WHAT IS REQUIRED — Some lines hold the string "level". Copy all of them from the material that follows.

RECORDS TO PROCESS —
○ ○ ○ ○
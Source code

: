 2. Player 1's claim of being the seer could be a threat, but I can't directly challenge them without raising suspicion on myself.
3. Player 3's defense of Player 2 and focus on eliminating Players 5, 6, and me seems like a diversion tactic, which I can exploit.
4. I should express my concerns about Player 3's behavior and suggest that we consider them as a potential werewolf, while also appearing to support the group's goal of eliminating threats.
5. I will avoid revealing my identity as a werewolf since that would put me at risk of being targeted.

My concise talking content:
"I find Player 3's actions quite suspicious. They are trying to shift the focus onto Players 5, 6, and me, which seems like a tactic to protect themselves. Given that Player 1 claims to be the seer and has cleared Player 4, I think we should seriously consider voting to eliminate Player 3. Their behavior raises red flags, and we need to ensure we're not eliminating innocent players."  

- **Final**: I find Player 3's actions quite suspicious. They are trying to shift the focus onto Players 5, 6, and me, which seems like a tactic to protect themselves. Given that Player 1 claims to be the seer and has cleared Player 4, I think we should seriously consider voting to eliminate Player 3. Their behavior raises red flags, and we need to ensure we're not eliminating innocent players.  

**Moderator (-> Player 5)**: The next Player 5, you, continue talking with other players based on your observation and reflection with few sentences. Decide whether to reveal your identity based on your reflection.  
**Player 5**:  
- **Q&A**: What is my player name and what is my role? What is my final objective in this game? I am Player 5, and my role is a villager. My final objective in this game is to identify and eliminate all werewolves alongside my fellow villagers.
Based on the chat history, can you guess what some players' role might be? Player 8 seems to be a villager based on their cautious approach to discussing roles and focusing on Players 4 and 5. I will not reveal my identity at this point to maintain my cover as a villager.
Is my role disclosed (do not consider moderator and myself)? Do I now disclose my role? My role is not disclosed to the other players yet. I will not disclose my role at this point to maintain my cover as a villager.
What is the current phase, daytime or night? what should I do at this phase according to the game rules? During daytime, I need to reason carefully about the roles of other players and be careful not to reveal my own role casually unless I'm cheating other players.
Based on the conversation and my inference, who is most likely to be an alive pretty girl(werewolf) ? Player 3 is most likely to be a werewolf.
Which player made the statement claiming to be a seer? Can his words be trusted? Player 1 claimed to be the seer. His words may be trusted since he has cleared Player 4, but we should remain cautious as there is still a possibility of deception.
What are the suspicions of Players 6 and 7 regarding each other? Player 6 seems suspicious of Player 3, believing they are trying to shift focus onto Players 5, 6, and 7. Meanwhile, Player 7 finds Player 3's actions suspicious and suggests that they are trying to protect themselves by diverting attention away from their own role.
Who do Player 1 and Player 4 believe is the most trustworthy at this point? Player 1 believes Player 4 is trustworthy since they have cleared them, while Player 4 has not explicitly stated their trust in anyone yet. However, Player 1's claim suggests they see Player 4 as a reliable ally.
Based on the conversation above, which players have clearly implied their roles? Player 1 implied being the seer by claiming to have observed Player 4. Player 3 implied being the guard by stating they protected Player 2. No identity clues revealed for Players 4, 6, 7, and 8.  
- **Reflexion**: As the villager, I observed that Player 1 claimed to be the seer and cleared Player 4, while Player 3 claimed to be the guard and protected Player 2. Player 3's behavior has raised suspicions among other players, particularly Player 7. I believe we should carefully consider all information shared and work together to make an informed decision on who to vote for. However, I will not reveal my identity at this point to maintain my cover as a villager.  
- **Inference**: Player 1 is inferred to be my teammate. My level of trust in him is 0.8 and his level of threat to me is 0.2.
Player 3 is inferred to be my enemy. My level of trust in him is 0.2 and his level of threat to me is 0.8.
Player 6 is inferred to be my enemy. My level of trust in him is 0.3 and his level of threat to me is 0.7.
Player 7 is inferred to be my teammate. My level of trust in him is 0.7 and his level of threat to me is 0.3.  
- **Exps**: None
○ ○ ○ ○
YOUR RESPONSE —
- **Inference**: Player 1 is inferred to be my teammate. My level of trust in him is 0.8 and his level of threat to me is 0.2.
Player 3 is inferred to be my enemy. My level of trust in him is 0.2 and his level of threat to me is 0.8.
Player 6 is inferred to be my enemy. My level of trust in him is 0.3 and his level of threat to me is 0.7.
Player 7 is inferred to be my teammate. My level of trust in him is 0.7 and his level of threat to me is 0.3.  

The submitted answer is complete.